The banning of the Muslim veil last year was widely welcomed by many traditional Uzbek men.


Meanwhile, young people are furious over the anti-modern dress movement.


"We want to be the same as youngsters around the world," fumes Gulsunai Navruzova, a student from Djizak. "Wanting clothes to be comfortable and laid back is natural."


She said reprimanding people for wearing shorts is ridiculous, "In the heat we have here, when you want to wear a minimum of clothing, they're very convenient."


The local newspaper Pravda Vostoka, however, is not impressed with the sartorial standards of the young. "It's indecent to wear a mini-skirt to school," it proclaimed. "You can wear a grass skirt in Africa, but we Uzbeks have long since grown out of that. We are sensible people."


The clothes campaign is just the latest sign that women's rights here are being infringed, says Marfua Tokhtakhodjaeva of the Uzbek Women's Resource Centre.


"In 1995, Uzbekistan signed the UN Convention on the removal of all forms of discrimination against women," said Tokhtakhodjaeva. "With its decrees on what can and cannot be worn, it is blatantly contravening the document it signed."


Some people back up their campaign against modern dress by quoting the Koran.

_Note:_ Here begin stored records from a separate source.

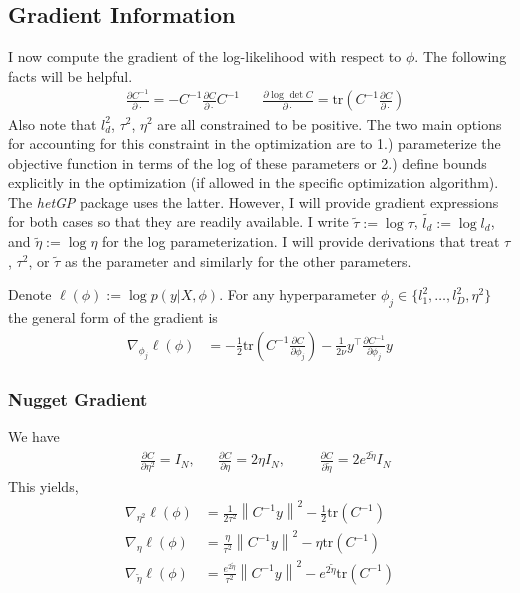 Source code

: \documentclass[12pt]{article}
\newcommand*{\norm}[1]{\left\lVert#1\right\rVert}
\begin{document}
\subsection{Gradient Information}
I now compute the gradient of the log-likelihood with respect to $\phi$. The following facts will be helpful. 
\begin{align*}
&\frac{\partial C^{-1}}{\partial \cdot} = -C^{-1} \frac{\partial C}{\partial \cdot} C^{-1} && \frac{\partial \log\det C}{\partial \cdot} = \text{tr}\left(C^{-1} \frac{\partial C}{\partial \cdot} \right)
\end{align*}
Also note that $l_d^2$, $\tau^2$, $\eta^2$ are all constrained to be positive. 
The two main options for accounting for this constraint in the optimization are to 1.) parameterize the 
objective function in terms of the log of these parameters or 2.) define bounds explicitly in the optimization (if allowed in the specific optimization algorithm). The \textit{hetGP} package 
uses the latter. However, I will provide gradient expressions for both cases so that they are readily available. I write 
$\tilde{\tau} := \log \tau$, $\tilde{l_d} := \log l_d$, and $\tilde{\eta} := \log \eta$ for the log parameterization.  
I will provide derivations that treat $\tau$, $\tau^2$, or $\tilde{\tau}$ as the parameter and similarly for the other parameters. 

Denote $\ell(\phi) := \log p(y|X, \phi)$. For any hyperparameter $\phi_j \in \{l^2_1, \dots, l^2_D, \eta^2 \}$ the general form of the gradient is 
\begin{align*}
\nabla_{\phi_j} \ell(\phi) &= -\frac{1}{2} \text{tr}\left(C^{-1} \frac{\partial C}{\partial \phi_j} \right) - \frac{1}{2\nu} y^\top \frac{\partial C^{-1}}{\partial \phi_j} y
\end{align*}

\subsubsection{Nugget Gradient}
We have 
\begin{align*}
&\frac{\partial C}{\partial \eta^2} = I_N, &&\frac{\partial C}{\partial \eta} = 2\eta I_N, &&&\frac{\partial C}{\partial \tilde{\eta}} = 2e^{2\tilde{\eta}} I_N
\end{align*}
This yields, 
\begin{align*}
\nabla_{\eta^2} \ell(\phi) &= \frac{1}{2\tau^2} \norm{C^{-1}y}^2 - \frac{1}{2} \text{tr}(C^{-1}) \\
\nabla_{\eta} \ell(\phi) &= \frac{\eta}{\tau^2} \norm{C^{-1}y}^2 - \eta \text{tr}(C^{-1}) \\
\nabla_{\tilde{\eta}} \ell(\phi) &= \frac{e^{2\tilde{\eta}}}{\tau^2} \norm{C^{-1}y}^2 - e^{2\tilde{\eta}} \text{tr}(C^{-1})
\end{align*}
\end{document}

"But if we are to measure our lives against sharia (Islamic law)," pointed out Tokhtakhodjaeva, "why are we fighting the Islamic Movement of Uzbekistan, which wants a state based on sharia?"


Uzbekistan has declared that it will build a democratic state. But some women are concerned it will turn into a democratic state for men alone.


Given that most of Central Asia look on the Taleban's radicalism as a worrying threat to regional stability, this would hardly be an ideal state of affairs.


The mini-skirt war has revealed that attitudes to women here remain traditional and even Islamic. All of which is alarming to women who thought they lived in a modern, secular society, as Uzbekistan is supposed to be.


Today dress restrictions, and tomorrow what? The legalisation of polygamy? The denial of women's right to decide for themselves?


Uzbek leaders and the press want to push women back to the beginning of the last century. Then some tore off their parandja - a cloth covering face - and burnt them, in the hope that women would never have to wear them again. It may have been a forlorn hope.


Solekh Yakhyaev is a journalist in Samarkand.